A teoria da reflexividade vem ganhando força nas produções acadêmicas das últimas décadas, entretanto ela encontra suas bases nas produções de John Dewey9 já no início do século XX. Com este autor, tem princípio o que é comumente chamado de epistemologia da prática, onde ele e nomes como Nóvoa, Perrenoud, Schön, Tardif, Zeichner,

advogam que a reflexão é um importante instrumento de desenvolvimento do pensamento e da ação e veem na reflexão sobre a prática a estratégia que pode superar a racionalidade técnica. A ênfase nessa reflexão deve-se, segundo os pensadores desse ideário, pelo fato do professor trazer em si um tipo de conhecimento que convencionaram denominar de pensamento prático (DUARTE NETO, 2010, p. 135, BDTD da UFPE).

O foco então é na tentativa de superação do tecnicismo o qual coloca o professor numa posição de mero aplicador de técnicas advindas de outros, retirando sua autonomia intelectual. Na perspectiva da epistemologia da prática há, portanto, a possibilidade do docente construir conhecimento a partir da reflexão sobre seu fazer pedagógico, um conhecimento que não seria alheio às condições concretas do cotidiano no qual está inserido.

A epistemologia da prática intenciona, portanto, restaurar o lugar do professor na relação de ensino-aprendizagem dando destaque às vivências cotidianas desse profissional. Desse modo, o cotidiano seria posto em reflexão, o que os autores dessa perspectiva teórica denominam de reflexão sobre a prática, possibilitando consequentemente a superação da racionalidade técnica que, pautada na reprodução de práticas consideradas de sucesso, retira do professor a capacidade criadora e criativa de sua função.

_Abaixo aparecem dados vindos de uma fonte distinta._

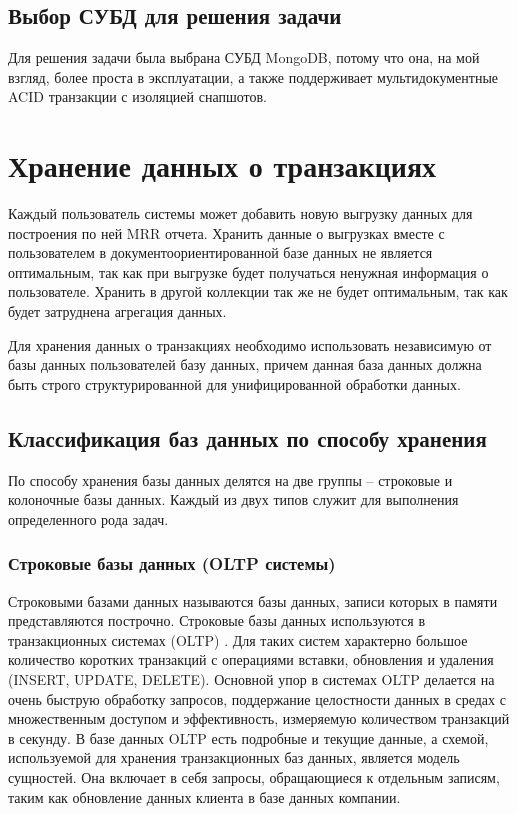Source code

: \subsection{Выбор СУБД для решения задачи}

Для решения задачи была выбрана СУБД MongoDB, потому что она, на мой взгляд, более проста в эксплуатации, а также поддерживает мультидокументные ACID \cite{ACID} транзакции с изоляцией снапшотов.

\section{Хранение данных о транзакциях}

Каждый пользователь системы может добавить новую выгрузку данных для построения по ней MRR отчета. Хранить данные о выгрузках вместе с пользователем в документоориентированной базе данных не является оптимальным, так как при выгрузке будет получаться ненужная информация о пользователе. Хранить в другой коллекции так же не будет оптимальным, так как будет затруднена агрегация данных.

Для хранения данных о транзакциях необходимо использовать независимую от базы данных пользователей базу данных, причем данная база данных должна быть строго структурированной для унифицированной обработки данных.

\subsection{Классификация баз данных по способу хранения}

По способу хранения базы данных делятся на две группы -- строковые и колоночные базы данных. Каждый из двух типов служит для выполнения определенного рода задач.

\subsubsection{Строковые базы данных (OLTP системы)}

Строковыми базами данных называются базы данных, записи которых в памяти представляются построчно. Строковые базы данных используются в транзакционных системах (OLTP) \cite{oltp}. Для таких систем характерно большое количество коротких транзакций с операциями вставки, обновления и удаления (INSERT, UPDATE, DELETE). Основной упор в системах OLTP делается на очень быструю обработку запросов, поддержание целостности данных в средах с множественным доступом и эффективность, измеряемую количеством транзакций в секунду. В базе данных OLTP есть подробные и текущие данные, а схемой, используемой для хранения транзакционных баз данных, является модель сущностей. Она включает в себя запросы, обращающиеся к отдельным записям, таким как обновление данных клиента в базе данных компании.

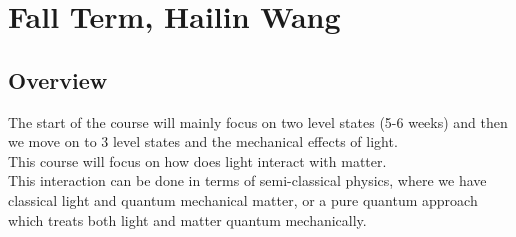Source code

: \chapter{Fall Term, Hailin Wang}
\section{Overview}
The start of the course will mainly focus on two level states (5-6 weeks) and then we move on to 3 level states and the mechanical effects of light. \\
This course will focus on how does light interact with matter.\\
This interaction can be done in terms of semi-classical physics, where we have classical light and quantum mechanical matter, or a pure quantum approach which treats both light and matter quantum mechanically.\\

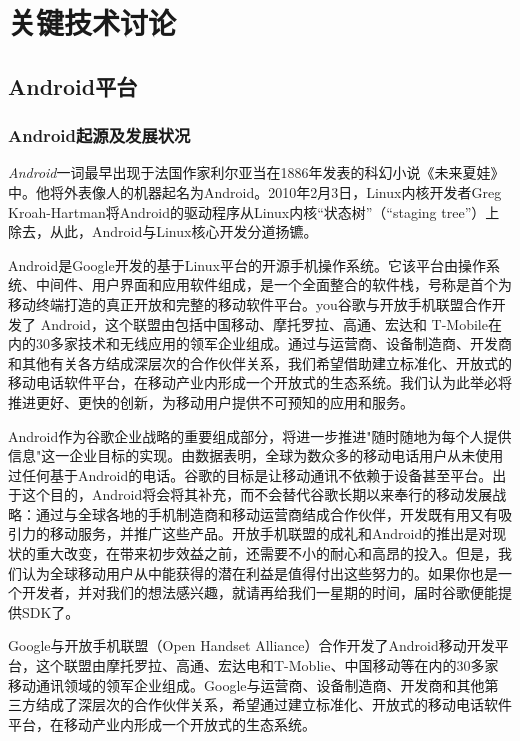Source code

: \documentclass{XDBAthesis}
\begin{document}
\else
\fi
\chapter{关键技术讨论}

\section{Android平台}

\subsection{Android起源及发展状况}

\emph{Android}一词最早出现于法国作家利尔亚当在1886年发表的科幻小说《未来夏娃》中。他将外表像人的机器起名为Android。2010年2月3日，Linux内核开发者Greg Kroah-Hartman将Android的驱动程序从Linux内核“状态树”（“staging tree”）上除去，从此，Android与Linux核心开发分道扬镳。

Android是Google开发的基于Linux平台的开源手机操作系统。它该平台由操作系统、中间件、用户界面和应用软件组成，是一个全面整合的软件栈，号称是首个为移动终端打造的真正开放和完整的移动软件平台。you谷歌与开放手机联盟合作开发了 Android，这个联盟由包括中国移动、摩托罗拉、高通、宏达和 T-Mobile在内的30多家技术和无线应用的领军企业组成。通过与运营商、设备制造商、开发商和其他有关各方结成深层次的合作伙伴关系，我们希望借助建立标准化、开放式的移动电话软件平台，在移动产业内形成一个开放式的生态系统。我们认为此举必将推进更好、更快的创新，为移动用户提供不可预知的应用和服务。

Android作为谷歌企业战略的重要组成部分，将进一步推进"随时随地为每个人提供信息"这一企业目标的实现。由数据表明，全球为数众多的移动电话用户从未使用过任何基于Android的电话。谷歌的目标是让移动通讯不依赖于设备甚至平台。出于这个目的，Android将会将其补充，而不会替代谷歌长期以来奉行的移动发展战略：通过与全球各地的手机制造商和移动运营商结成合作伙伴，开发既有用又有吸引力的移动服务，并推广这些产品。开放手机联盟的成礼和Android的推出是对现状的重大改变，在带来初步效益之前，还需要不小的耐心和高昂的投入。但是，我们认为全球移动用户从中能获得的潜在利益是值得付出这些努力的。如果你也是一个开发者，并对我们的想法感兴趣，就请再给我们一星期的时间，届时谷歌便能提供SDK了。

Google与开放手机联盟（Open Handset Alliance）合作开发了Android移动开发平台，这个联盟由摩托罗拉、高通、宏达电和T-Moblie、中国移动等在内的30多家移动通讯领域的领军企业组成。Google与运营商、设备制造商、开发商和其他第三方结成了深层次的合作伙伴关系，希望通过建立标准化、开放式的移动电话软件平台，在移动产业内形成一个开放式的生态系统。    
\end{document}
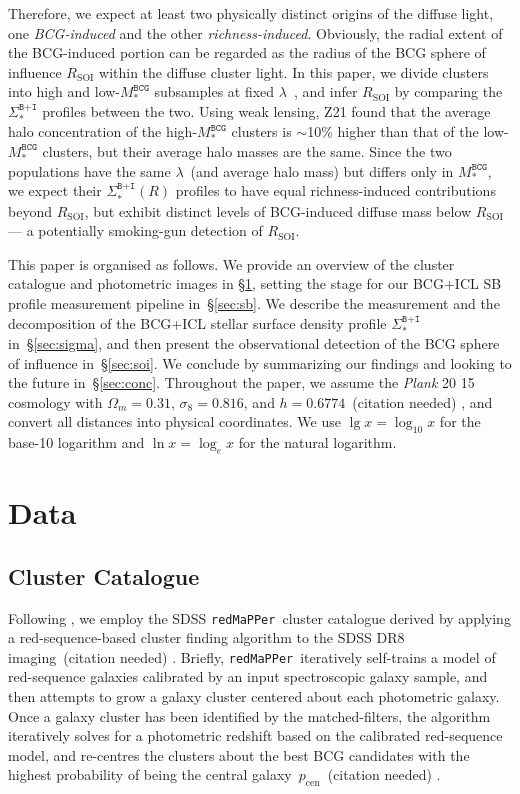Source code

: \documentclass[fleqn,usenatbib]{mnras}
\newcommand{\rsoi}{R_{\mathrm{SOI}}}
\newcommand{\sigbi}{\Sigma_*^{\texttt{B+I}}}
\newcommand{\msbcg}{M_*^{\texttt{BCG}}}
\newcommand{\pcen}{p_{\mathrm{cen}}}
\newcommand\xkchen[1]{{\color{cyan} {#1}}}
\newcommand*\citeme{{\color{green}(citation needed)}}
\newcommand\redmapper{\texttt{redMaPPer}}
\begin{document}
Therefore, we expect at least two physically distinct origins of the
diffuse light, one {\it BCG-induced} and the other {\it richness-induced}.
Obviously, the radial extent of the BCG-induced portion can be regarded as
the radius of the BCG sphere of influence $\rsoi$ within the diffuse
cluster light. In this paper, we divide clusters into high and low-$\msbcg$
subsamples at fixed $\lambda$~\citep[see also][hereafter referred to as
]{Zu2021}, and infer $\rsoi$ by comparing the $\sigbi$
profiles between the two. Using weak lensing, Z21 found
that the average halo concentration of the high-$\msbcg$ clusters is $\sim$10\%
higher than that of the low-$\msbcg$ clusters, but their average halo
masses are the same. Since the two populations have the same $\lambda$~(and
average halo mass) but differs only in $\msbcg$, we expect their
$\sigbi(R)$ profiles to have equal richness-induced contributions beyond
$\rsoi$, but exhibit distinct levels of BCG-induced diffuse mass below
$\rsoi$ --- a potentially smoking-gun detection of $\rsoi$.


This paper is organised as follows. We provide an overview of the cluster
catalogue and photometric images in \S\ref{sec:data}, setting the stage for
our BCG+ICL SB profile measurement pipeline in~\S\ref{sec:sb}. We describe
the measurement and the decomposition of the BCG+ICL stellar surface
density profile $\sigbi$ in~\S\ref{sec:sigma}, and then present the
observational detection of the BCG sphere of influence in~\S\ref{sec:soi}.
We conclude by summarizing our findings and looking to the future
in~\S\ref{sec:conc}.  Throughout the paper, we assume the {\it Plank}
20\xkchen{15} cosmology with \xkchen{ $\Omega_m=0.31$, $\sigma_8=0.816$, and
$h=0.6774$}~\citeme \xkchen{\citep{PlanckCollaboration2016} }, and convert all distances into physical coordinates. We use $\lg x=\log_{10}x$ for the base-10 logarithm and $\ln x=\log_{e}x$ for
the natural logarithm.


\section{Data}
\label{sec:data}


\subsection{Cluster Catalogue}
\label{subsec:cls}


Following , we employ the SDSS \redmapper~cluster
catalogue derived by applying a red-sequence-based cluster finding
algorithm to the SDSS DR8 imaging~\citeme \xkchen{\citep{York2000, Aihara2011, Rykoff2014} }. Briefly, \redmapper~iteratively
self-trains a model of red-sequence galaxies calibrated by an input
spectroscopic galaxy sample, and then attempts to grow a galaxy cluster
centered about each photometric galaxy. Once a galaxy cluster has been
identified by the matched-filters, the algorithm iteratively solves for a
photometric redshift based on the calibrated red-sequence model, and
re-centres the clusters about the best BCG candidates with the highest
probability of being the central galaxy~$\pcen$~\citeme \xkchen{\citep{Rykoff2014} }.
\end{document}
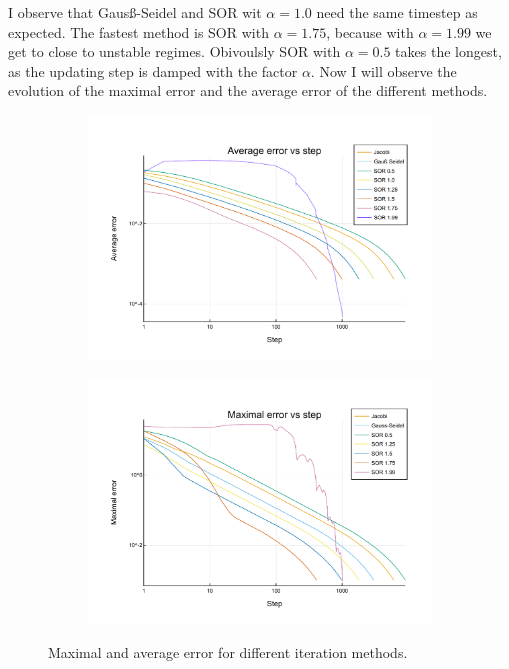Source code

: \documentclass[
	a4paper, %
	10pt, %
]{CSUniSchoolLabReport}
\begin{document}
I observe that Gausß-Seidel and SOR wit $\alpha=1.0$ need the same timestep as expected. The fastest method is SOR with  $\alpha=1.75$, because with $\alpha=1.99$ we get to close to unstable regimes. Obivoulsly SOR with $\alpha=0.5$ takes the longest, as the updating step is damped with the factor $\alpha$. Now I will observe the evolution of the maximal error and the average error of the different methods.

\begin{figure}[H]
	\centering
	\begin{subfigure}[b]{0.49\textwidth}
			\centering
			\includegraphics[width=\textwidth]{../saves_t1/av_errors_comp.pdf}
			\label{fig:av_errors}
	\end{subfigure}
	\hfill
	\begin{subfigure}[b]{0.49\textwidth}
			\centering
			\includegraphics[width=\textwidth]{../saves_t1/max_errors_comp.pdf}
			\label{fig:max_errors}
	\end{subfigure}
	\caption{Maximal and average error for different iteration methods.}
	\label{fig:errors}
\end{figure}
\end{document}
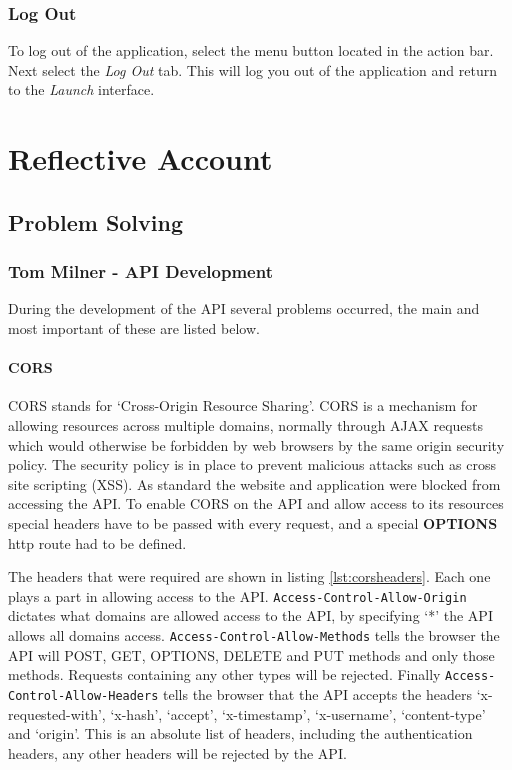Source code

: \documentclass[11pt,a4paper]{report}
\begin{document}
\subsection{Log Out}
\label{log_out}

To log out of the application, select the menu button located in the action bar. Next select the \emph{Log Out} tab. This will log you out of the application and return to the \emph{Launch} interface.



\chapter{Reflective Account}
\label{sec:reflective-account}
\newpage

\section{Problem Solving}
\label{sec:problem-solving}

\subsection{Tom Milner - API Development}
During the development of the API several problems occurred, the main and most important of these are listed below.

\subsubsection{CORS}
CORS stands for `Cross-Origin Resource Sharing'. CORS is a mechanism for allowing resources across multiple domains, normally through AJAX requests which would otherwise be forbidden by web browsers by the same origin security policy. The security policy is in place to prevent malicious attacks such as cross site scripting (XSS). As standard the website and application were blocked from accessing the API. To enable CORS on the API and allow access to its resources special headers have to be passed with every request, and a special \textbf{OPTIONS} http route had to be defined. 

The headers that were required are shown in listing \ref{lst:corsheaders}. Each one plays a part in allowing access to the API. \lstinline$Access-Control-Allow-Origin$ dictates what domains are allowed access to the API, by specifying `*' the API allows all domains access. \lstinline$Access-Control-Allow-Methods$ tells the browser the API will POST, GET, OPTIONS, DELETE and PUT methods and only those methods. Requests containing any other types will be rejected. Finally \lstinline$Access-Control-Allow-Headers$ tells the browser that the API accepts the headers `x-requested-with', `x-hash', `accept', `x-timestamp', `x-username', `content-type' and `origin'. This is an absolute list of headers, including the authentication headers, any other headers will be rejected by the API. 
\end{document}
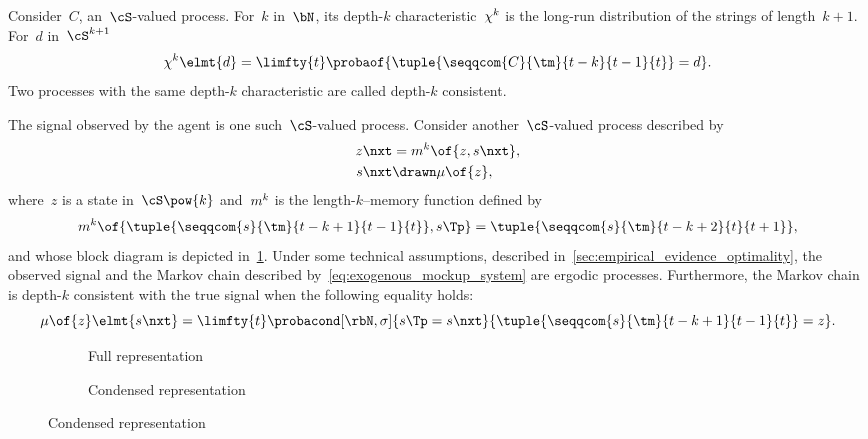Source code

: Consider~\(C\), an~\(\cS\)-valued process.
For~\(k\) in~\(\bN\), its depth-\(k\) characteristic~\(\chi^k\) is the long-run distribution of the strings of length~\(k + 1\).
For~\(d\) in~\(\cS^{k + 1}\)
\begin{equation*}
\chi\K\elmt{d} = \limfty{t} \probaof{\tuple{\seqqcom{C}{\tm}{t - k}{t - 1}{t}} = d}.
\end{equation*}
Two processes with the same depth-\(k\) characteristic are called depth-\(k\) consistent.


The signal observed by the agent is one such~\(\cS\)-valued process.
Consider another~\(\cS\)-valued process described by
\begin{subequations}
\label{eq:exogenous_mockup_system}
\begin{align}
\label{eq:exogenous_mockup_model}
z\nxt &= m\K \of{z, s\nxt}, \\
\label{eq:exogenous_mockup_predictor}
s\nxt &\drawn \mu \of{z},
\end{align}
\end{subequations}
where~\(z\) is a state in~\(\cS\pow{k}\) and~\(m^k\) is the length-\(k\)--memory function defined by
\[
m\K \of{\tuple{\seqqcom{s}{\tm}{t - k + 1}{t - 1}{t}}, s\Tp} = \tuple{\seqqcom{s}{\tm}{t - k + 2}{t}{t + 1}},
\]
and whose block diagram is depicted in~\cref{fig:block_diagram_mockup_exploded}.
Under some technical assumptions, described in~\cref{sec:empirical_evidence_optimality}, the observed signal and the Markov chain described by~\cref{eq:exogenous_mockup_system} are ergodic processes.
Furthermore, the Markov chain is depth-\(k\) consistent with the true signal when the following equality holds:
\[
\mu \of{z} \elmt{s\nxt} = \limfty{t}\probacond[\rbN, \sigma]{s\Tp = s\nxt}{\tuple{\seqqcom{s}{\tm}{t - k+ 1}{t - 1}{t}} = z}.
\]

\begin{figure}[htp]
\begin{subfigure}[b]{0.5\textwidth}
\centering
{}
\caption{Full representation}
\end{subfigure}%
\begin{subfigure}[b]{0.5\textwidth}
\centering
{}
\caption{Condensed representation}
\end{subfigure}
\label{fig:block_diagram_mockup_exploded}
\end{figure}

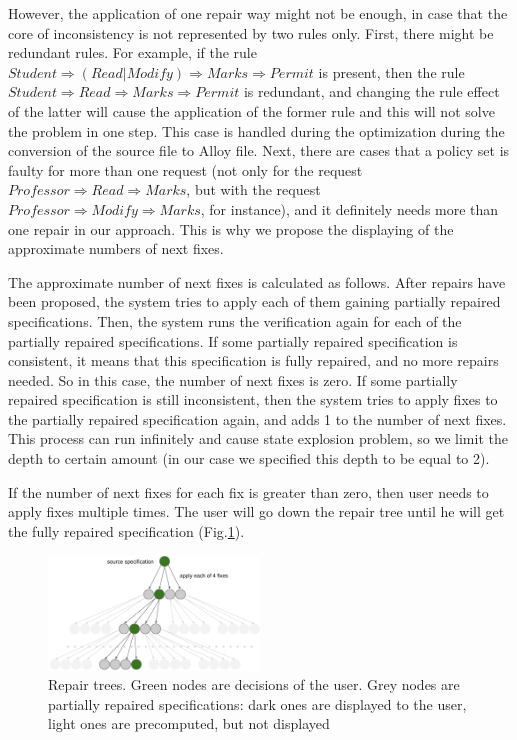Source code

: \documentclass{acm_proc_article-sp}
\begin{document}
However, the application of one repair way might not be enough, in case that the core of inconsistency is not represented by two rules only. First, there might be redundant rules. For example, if the rule $Student \Rightarrow (Read | Modify) \Rightarrow Marks \Rightarrow Permit$ is present, then the rule $Student \Rightarrow Read \Rightarrow Marks \Rightarrow Permit$ is redundant, and changing the rule effect of the latter will cause the application of the former rule and this will not solve the problem in one step. This case is handled during the optimization during the conversion of the source file to Alloy file. Next, there are cases that a policy set is faulty for more than one request (not only for the request $Professor \Rightarrow Read \Rightarrow Marks$, but with the request  $Professor \Rightarrow  Modify \Rightarrow Marks$, for instance), and it definitely needs more than one repair in our approach. This is why we propose the displaying of the approximate numbers of next fixes.

The approximate number of next fixes is calculated as follows. After repairs have been proposed, the system tries to apply each of them gaining partially repaired specifications. Then, the system runs the verification again for each of the partially repaired specifications. If some partially repaired specification is consistent, it means that this specification is fully repaired, and no more repairs needed. So in this case, the number of next fixes is zero. If some partially repaired specification is still inconsistent, then the system tries to apply fixes to the partially repaired specification again, and adds 1 to the number of next fixes. This process can run infinitely and cause state explosion problem, so we limit the depth to certain amount (in our case we specified this depth to be equal to 2).

If the number of next fixes for each fix is greater than zero, then user needs to apply fixes multiple times. The user will go down the repair tree until he will get the fully repaired specification (Fig.\ref{fig:tree}).

\begin{figure}[h]
\includegraphics[width=0.5\textwidth]{tree.png}
\caption{Repair trees. Green nodes are decisions of the user. Grey nodes are partially repaired specifications: dark ones are displayed to the user, light ones are precomputed, but not displayed}    
  \label{fig:tree}
\end{figure}
\end{document}
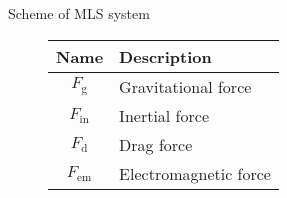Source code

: \begin{frame}{Scheme of MLS system}
\begin{figure}[H]
\begin{minipage}{0.55\textwidth}
\begin{table}
                \begin{tabular}{|c|l|}
                    \hline
                    \textbf{Name}   & \textbf{Description}  \\
                    \hline
                    $F_{\text{g}}$  & Gravitational force   \\
                    $F_{\text{in}}$ & Inertial force        \\
                    $F_{\text{d}}$  & Drag force            \\
                    $F_{\text{em}}$ & Electromagnetic force \\
                    \hline
                \end{tabular}

            \end{table}

        \end{minipage}

        \label{fig:MLS_scheme}

    \end{figure}

\end{frame}



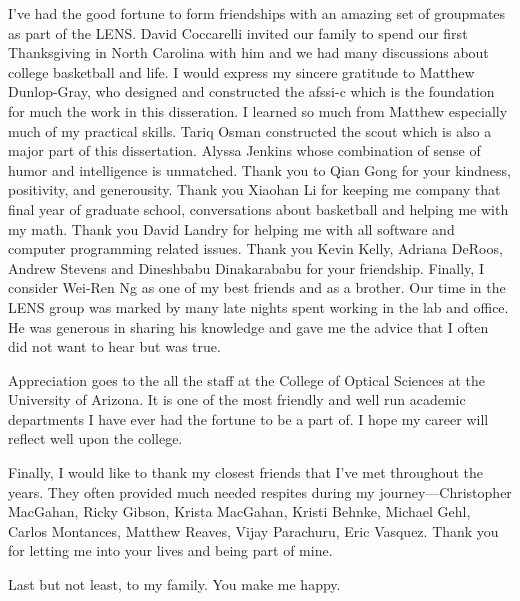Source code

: I've had the good fortune to form friendships with an amazing set of groupmates as part of the \gls{LENS}. David Coccarelli invited our family to spend our first Thanksgiving in North Carolina with him and we had many discussions about college basketball and life. I would express my sincere gratitude to Matthew Dunlop-Gray, who designed and constructed the \gls{afssi-c} which is the foundation for much the work in this disseration. I learned so much from Matthew especially much of my practical skills. Tariq Osman constructed the \gls{scout} which is also a major part of this dissertation. Alyssa Jenkins whose combination of sense of humor and intelligence is unmatched. Thank you to Qian Gong for your kindness, positivity, and generousity. Thank you Xiaohan Li for keeping me company that final year of graduate school, conversations about basketball and helping me with my math. Thank you David Landry for helping me with all software and computer programming related issues. Thank you Kevin Kelly, Adriana DeRoos, Andrew Stevens and Dineshbabu Dinakarababu for your friendship. Finally, I consider Wei-Ren Ng as one of my best friends and as a brother. Our time in the \gls{LENS} group was marked by many late nights spent working in the lab and office. He was generous in sharing his knowledge and gave me the advice that I often did not want to hear but was true. 

Appreciation goes to the all the staff at the College of Optical Sciences at the University of Arizona. It is one of the most friendly and well run academic departments I have ever had the fortune to be a part of. I hope my career will reflect well upon the college. 

Finally, I would like to thank my closest friends that I've met throughout the years. They often provided much needed respites during my journey---Christopher MacGahan, Ricky Gibson, Krista MacGahan, Kristi Behnke, Michael Gehl, Carlos Montances, Matthew Reaves, Vijay Parachuru, Eric Vasquez. Thank you for letting me into your lives and being part of mine.

Last but not least, to my family. You make me happy.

O cotidiano se configura, pois, nessa perspectiva como um de seus conceitos mais importantes, dizendo respeito às questões rotineiras que constroem o fazer na sala de aula e aos sentidos que os indivíduos produzem sobre essa rotina. A partir da compreensão de que nas pesquisas em educação, além de concepções totalizantes, se faz necessário que a concreticidade da realidade social seja possibilidade de produção de conhecimento científico, o cotidiano se torna elemento central.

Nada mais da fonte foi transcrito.